| EXERCISE BRIEF |
What you return should be the lines of the data containing "allows", each in full.

Dataset records:
== Segment start ==
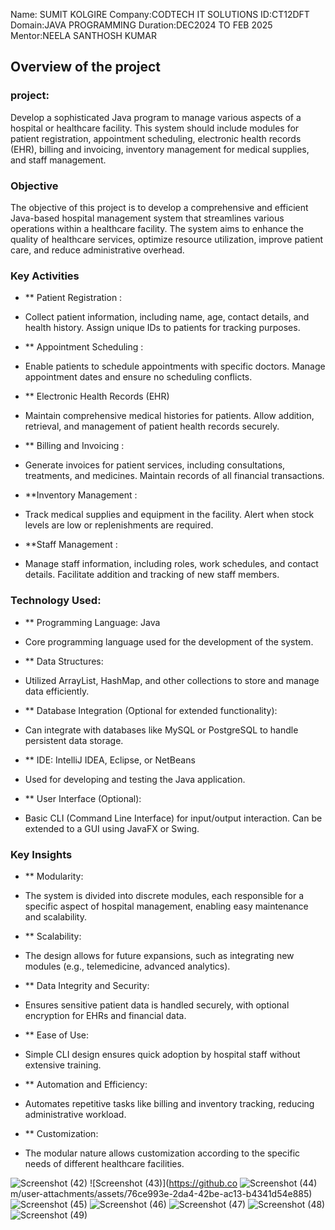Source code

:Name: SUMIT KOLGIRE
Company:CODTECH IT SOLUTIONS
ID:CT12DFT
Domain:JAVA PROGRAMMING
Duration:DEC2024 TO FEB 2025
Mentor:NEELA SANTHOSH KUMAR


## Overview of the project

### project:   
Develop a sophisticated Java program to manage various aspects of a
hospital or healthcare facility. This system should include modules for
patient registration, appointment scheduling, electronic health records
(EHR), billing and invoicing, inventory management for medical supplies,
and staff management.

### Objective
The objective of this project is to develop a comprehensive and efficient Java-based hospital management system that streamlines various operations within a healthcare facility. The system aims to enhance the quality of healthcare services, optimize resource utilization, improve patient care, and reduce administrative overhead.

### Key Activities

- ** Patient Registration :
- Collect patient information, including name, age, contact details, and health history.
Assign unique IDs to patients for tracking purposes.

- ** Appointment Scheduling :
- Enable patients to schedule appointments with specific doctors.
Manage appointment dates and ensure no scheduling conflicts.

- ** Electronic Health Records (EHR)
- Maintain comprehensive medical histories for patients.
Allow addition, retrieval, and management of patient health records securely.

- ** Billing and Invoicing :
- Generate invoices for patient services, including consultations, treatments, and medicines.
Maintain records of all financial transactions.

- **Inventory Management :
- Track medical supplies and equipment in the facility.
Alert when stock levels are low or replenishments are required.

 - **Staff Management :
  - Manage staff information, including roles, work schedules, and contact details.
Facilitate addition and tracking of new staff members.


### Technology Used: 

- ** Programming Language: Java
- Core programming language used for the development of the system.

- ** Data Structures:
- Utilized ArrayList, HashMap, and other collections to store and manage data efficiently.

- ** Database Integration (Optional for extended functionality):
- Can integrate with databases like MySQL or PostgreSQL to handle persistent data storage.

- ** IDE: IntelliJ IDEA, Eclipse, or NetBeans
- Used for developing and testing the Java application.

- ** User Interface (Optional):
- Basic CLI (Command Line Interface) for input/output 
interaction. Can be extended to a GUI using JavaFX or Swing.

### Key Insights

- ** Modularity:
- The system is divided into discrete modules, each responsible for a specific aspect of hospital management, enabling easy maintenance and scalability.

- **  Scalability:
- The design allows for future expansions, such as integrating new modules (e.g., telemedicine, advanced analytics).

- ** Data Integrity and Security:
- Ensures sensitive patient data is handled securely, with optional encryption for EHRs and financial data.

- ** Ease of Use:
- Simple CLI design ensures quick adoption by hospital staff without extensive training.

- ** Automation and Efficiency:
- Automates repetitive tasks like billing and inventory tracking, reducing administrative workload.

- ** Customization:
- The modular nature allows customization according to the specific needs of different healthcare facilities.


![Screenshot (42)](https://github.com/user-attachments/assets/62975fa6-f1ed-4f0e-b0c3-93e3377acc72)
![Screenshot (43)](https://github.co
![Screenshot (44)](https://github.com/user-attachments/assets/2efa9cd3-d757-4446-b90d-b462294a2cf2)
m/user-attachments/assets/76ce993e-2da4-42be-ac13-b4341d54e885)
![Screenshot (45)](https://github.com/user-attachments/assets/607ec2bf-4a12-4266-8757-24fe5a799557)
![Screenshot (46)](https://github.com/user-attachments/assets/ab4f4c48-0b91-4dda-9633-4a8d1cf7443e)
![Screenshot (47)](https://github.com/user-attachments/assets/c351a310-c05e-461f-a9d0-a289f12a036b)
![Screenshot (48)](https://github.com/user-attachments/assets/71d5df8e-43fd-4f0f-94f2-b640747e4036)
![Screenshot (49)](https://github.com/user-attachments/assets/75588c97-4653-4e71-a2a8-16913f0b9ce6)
== Segment end ==
== Segment start ==
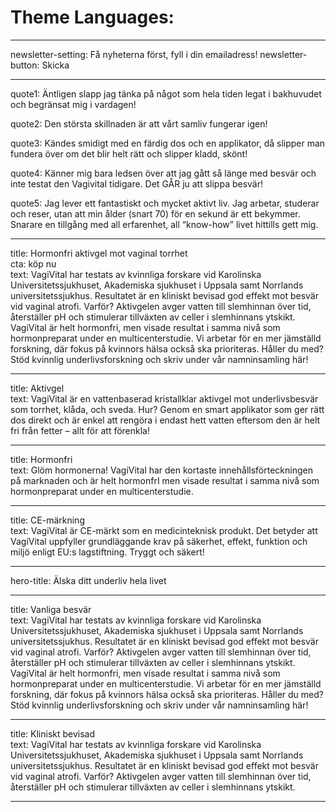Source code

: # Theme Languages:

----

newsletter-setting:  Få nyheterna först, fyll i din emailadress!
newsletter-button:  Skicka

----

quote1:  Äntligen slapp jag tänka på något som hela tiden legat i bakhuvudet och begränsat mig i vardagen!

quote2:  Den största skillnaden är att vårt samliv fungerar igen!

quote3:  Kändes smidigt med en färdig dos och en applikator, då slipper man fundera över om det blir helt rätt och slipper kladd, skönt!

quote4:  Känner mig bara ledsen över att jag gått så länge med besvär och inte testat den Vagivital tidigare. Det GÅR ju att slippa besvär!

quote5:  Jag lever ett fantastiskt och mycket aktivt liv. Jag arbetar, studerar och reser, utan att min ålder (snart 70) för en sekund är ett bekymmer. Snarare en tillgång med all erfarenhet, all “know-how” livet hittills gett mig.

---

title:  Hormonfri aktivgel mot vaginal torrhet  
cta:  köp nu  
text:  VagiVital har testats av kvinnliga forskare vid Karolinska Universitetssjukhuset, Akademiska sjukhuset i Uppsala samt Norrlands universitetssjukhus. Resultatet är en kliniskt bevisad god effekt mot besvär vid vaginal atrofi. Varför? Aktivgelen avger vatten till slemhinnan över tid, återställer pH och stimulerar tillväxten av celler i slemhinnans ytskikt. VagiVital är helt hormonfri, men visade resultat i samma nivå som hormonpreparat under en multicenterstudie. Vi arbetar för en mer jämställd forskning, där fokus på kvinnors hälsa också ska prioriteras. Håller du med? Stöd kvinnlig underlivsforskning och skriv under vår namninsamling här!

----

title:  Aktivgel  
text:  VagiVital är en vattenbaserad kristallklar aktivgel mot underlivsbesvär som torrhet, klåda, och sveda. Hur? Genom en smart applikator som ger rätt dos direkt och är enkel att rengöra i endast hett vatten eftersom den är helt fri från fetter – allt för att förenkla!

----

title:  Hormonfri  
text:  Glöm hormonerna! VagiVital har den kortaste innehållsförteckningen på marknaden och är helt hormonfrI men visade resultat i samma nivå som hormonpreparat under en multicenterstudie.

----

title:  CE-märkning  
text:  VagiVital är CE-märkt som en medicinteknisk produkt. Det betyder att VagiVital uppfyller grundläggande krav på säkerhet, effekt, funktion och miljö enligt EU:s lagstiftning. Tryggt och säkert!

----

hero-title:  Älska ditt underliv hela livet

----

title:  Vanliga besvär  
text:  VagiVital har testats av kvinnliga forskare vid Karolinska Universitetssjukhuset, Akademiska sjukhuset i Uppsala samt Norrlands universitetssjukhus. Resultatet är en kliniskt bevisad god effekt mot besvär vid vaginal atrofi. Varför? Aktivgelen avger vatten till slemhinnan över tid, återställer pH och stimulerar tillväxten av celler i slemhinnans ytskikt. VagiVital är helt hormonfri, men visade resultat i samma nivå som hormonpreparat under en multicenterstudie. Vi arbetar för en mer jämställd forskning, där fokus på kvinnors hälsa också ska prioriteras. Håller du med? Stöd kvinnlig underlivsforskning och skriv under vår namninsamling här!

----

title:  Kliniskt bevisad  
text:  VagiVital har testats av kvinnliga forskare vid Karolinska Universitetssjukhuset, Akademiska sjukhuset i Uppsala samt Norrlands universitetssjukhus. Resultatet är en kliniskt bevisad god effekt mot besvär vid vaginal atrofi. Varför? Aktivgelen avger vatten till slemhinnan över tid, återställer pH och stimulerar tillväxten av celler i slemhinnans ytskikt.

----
== Segment end ==
| SOLUTION TO THIS PROBLEM |
- The design allows for future expansions, such as integrating new modules (e.g., telemedicine, advanced analytics).
- The modular nature allows customization according to the specific needs of different healthcare facilities.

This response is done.